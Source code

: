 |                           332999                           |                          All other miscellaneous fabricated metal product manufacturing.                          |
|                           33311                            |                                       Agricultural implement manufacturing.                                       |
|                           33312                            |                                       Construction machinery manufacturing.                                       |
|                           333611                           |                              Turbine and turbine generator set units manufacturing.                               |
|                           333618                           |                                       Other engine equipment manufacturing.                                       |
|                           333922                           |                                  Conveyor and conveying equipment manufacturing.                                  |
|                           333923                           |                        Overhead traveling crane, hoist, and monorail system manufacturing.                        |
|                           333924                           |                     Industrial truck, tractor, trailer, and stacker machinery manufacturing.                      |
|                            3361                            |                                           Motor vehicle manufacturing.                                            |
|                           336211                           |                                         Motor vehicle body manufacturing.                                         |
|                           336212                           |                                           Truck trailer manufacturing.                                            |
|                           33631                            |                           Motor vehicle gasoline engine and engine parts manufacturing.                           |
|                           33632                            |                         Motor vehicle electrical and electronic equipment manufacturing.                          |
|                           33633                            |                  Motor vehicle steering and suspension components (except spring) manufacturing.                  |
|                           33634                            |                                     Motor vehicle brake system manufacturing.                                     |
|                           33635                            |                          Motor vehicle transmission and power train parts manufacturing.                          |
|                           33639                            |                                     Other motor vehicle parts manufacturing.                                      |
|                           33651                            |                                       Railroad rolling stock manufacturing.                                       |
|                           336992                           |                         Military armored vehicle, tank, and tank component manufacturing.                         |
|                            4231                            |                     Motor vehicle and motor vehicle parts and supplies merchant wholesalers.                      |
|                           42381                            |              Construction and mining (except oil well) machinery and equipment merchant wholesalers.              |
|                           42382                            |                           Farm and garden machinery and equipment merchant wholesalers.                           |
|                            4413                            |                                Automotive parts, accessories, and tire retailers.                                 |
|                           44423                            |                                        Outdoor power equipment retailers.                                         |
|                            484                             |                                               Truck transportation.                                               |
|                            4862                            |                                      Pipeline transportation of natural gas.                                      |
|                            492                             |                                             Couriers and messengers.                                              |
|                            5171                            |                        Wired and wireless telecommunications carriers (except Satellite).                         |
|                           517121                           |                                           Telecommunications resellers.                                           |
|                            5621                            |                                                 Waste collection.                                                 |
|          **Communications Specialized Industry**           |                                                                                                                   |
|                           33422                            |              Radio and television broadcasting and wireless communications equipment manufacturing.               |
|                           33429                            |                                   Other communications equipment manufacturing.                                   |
◆ ◆ ◆ ◆ ◆ ◆ ◆
## Activity
Go back to the listing above. Copy word for word the lines from the one with "Motor vehicle steering" through the one with "Railroad rolling stock", and nothing more.

## Exercise solution
|                           33633                            |                  Motor vehicle steering and suspension components (except spring) manufacturing.                  |
|                           33634                            |                                     Motor vehicle brake system manufacturing.                                     |
|                           33635                            |                          Motor vehicle transmission and power train parts manufacturing.                          |
|                           33639                            |                                     Other motor vehicle parts manufacturing.                                      |
|                           33651                            |                                       Railroad rolling stock manufacturing.                                       |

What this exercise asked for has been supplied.